_WHAT NEEDS TO BE DONE_
From the entries that follow, gather each line holding the word "screenshot".

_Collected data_

-.-.-

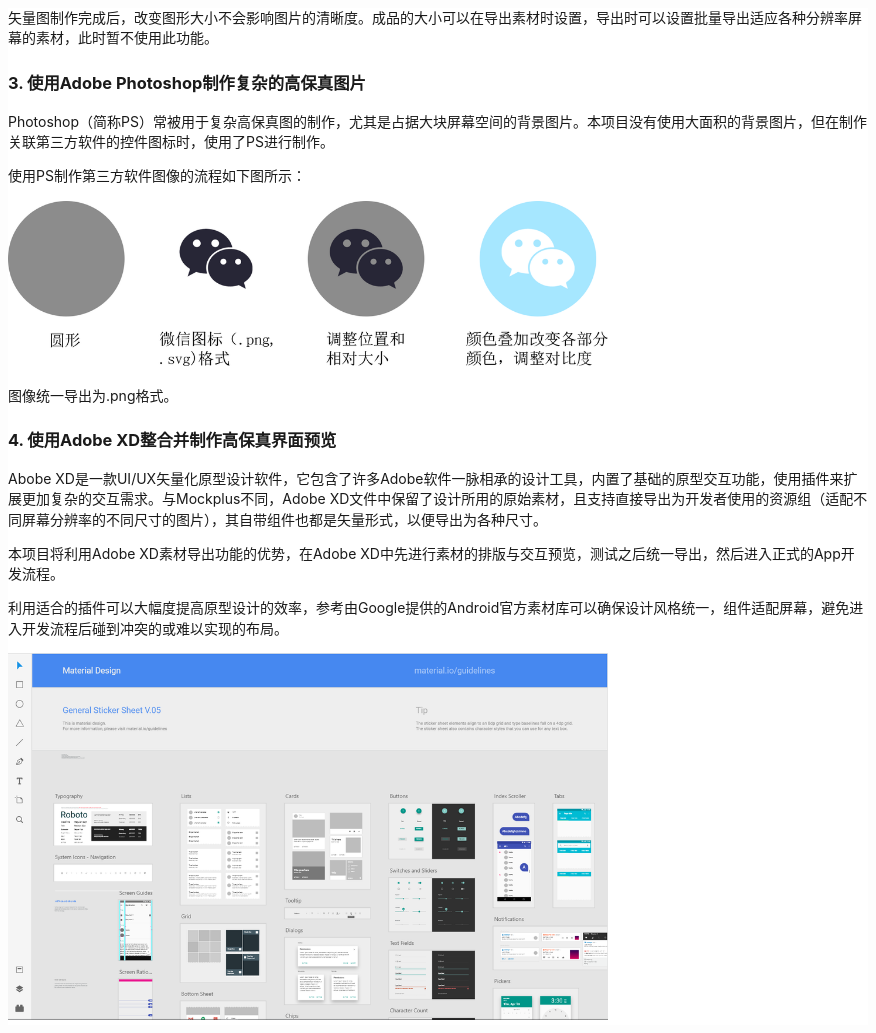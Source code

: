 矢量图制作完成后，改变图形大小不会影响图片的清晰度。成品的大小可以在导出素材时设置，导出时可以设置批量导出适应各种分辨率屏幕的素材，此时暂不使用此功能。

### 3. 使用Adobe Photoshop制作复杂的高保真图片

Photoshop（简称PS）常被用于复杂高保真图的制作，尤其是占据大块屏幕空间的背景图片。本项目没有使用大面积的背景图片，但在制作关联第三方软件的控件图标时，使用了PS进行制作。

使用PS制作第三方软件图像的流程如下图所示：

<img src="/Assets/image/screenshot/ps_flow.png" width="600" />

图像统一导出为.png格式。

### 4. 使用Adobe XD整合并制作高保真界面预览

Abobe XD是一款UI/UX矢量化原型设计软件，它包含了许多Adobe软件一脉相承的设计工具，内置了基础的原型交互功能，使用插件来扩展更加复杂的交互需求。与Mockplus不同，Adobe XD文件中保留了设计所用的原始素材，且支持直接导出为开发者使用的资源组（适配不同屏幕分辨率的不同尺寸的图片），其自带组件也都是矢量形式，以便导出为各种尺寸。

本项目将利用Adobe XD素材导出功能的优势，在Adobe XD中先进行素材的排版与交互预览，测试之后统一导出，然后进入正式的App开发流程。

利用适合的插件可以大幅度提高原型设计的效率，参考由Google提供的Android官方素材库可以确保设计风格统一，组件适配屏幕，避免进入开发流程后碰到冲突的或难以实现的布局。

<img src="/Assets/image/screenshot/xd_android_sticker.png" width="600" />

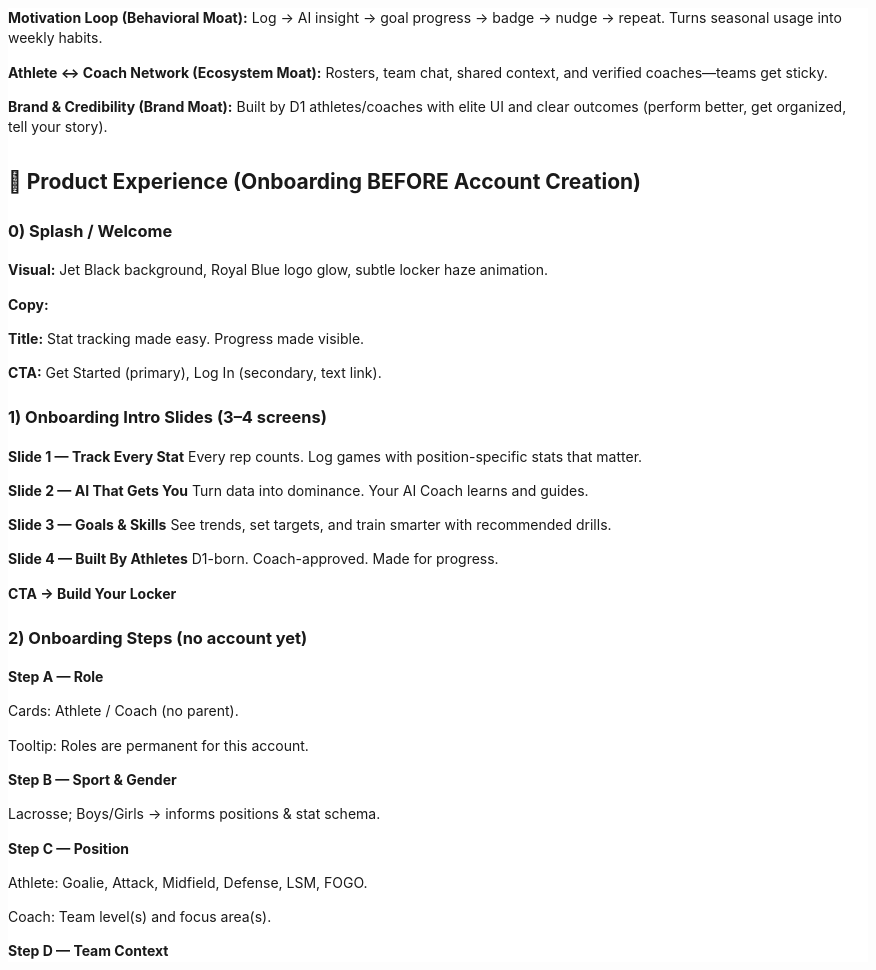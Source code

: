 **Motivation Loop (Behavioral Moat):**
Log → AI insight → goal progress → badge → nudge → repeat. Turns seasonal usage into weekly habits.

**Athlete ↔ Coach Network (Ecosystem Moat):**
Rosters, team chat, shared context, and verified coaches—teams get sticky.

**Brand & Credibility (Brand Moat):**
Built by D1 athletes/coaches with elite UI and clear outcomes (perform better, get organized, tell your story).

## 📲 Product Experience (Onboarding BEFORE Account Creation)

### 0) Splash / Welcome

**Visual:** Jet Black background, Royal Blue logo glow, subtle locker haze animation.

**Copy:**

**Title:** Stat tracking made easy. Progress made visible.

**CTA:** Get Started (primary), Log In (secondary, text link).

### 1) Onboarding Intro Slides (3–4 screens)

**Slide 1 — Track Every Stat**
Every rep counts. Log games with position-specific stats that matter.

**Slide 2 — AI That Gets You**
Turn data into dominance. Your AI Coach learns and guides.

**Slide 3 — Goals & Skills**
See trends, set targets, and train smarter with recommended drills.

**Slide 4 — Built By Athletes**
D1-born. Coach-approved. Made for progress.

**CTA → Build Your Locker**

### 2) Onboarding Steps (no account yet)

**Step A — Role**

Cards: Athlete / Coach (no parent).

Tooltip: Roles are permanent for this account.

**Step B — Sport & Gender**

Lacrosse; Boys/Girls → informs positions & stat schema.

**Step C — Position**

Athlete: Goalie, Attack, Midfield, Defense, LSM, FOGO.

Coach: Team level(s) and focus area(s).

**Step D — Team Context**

-.-.-

_RESPONSE AREA_
<img src="/Assets/image/screenshot/ps_flow.png" width="600" />
<img src="/Assets/image/screenshot/xd_android_sticker.png" width="600" />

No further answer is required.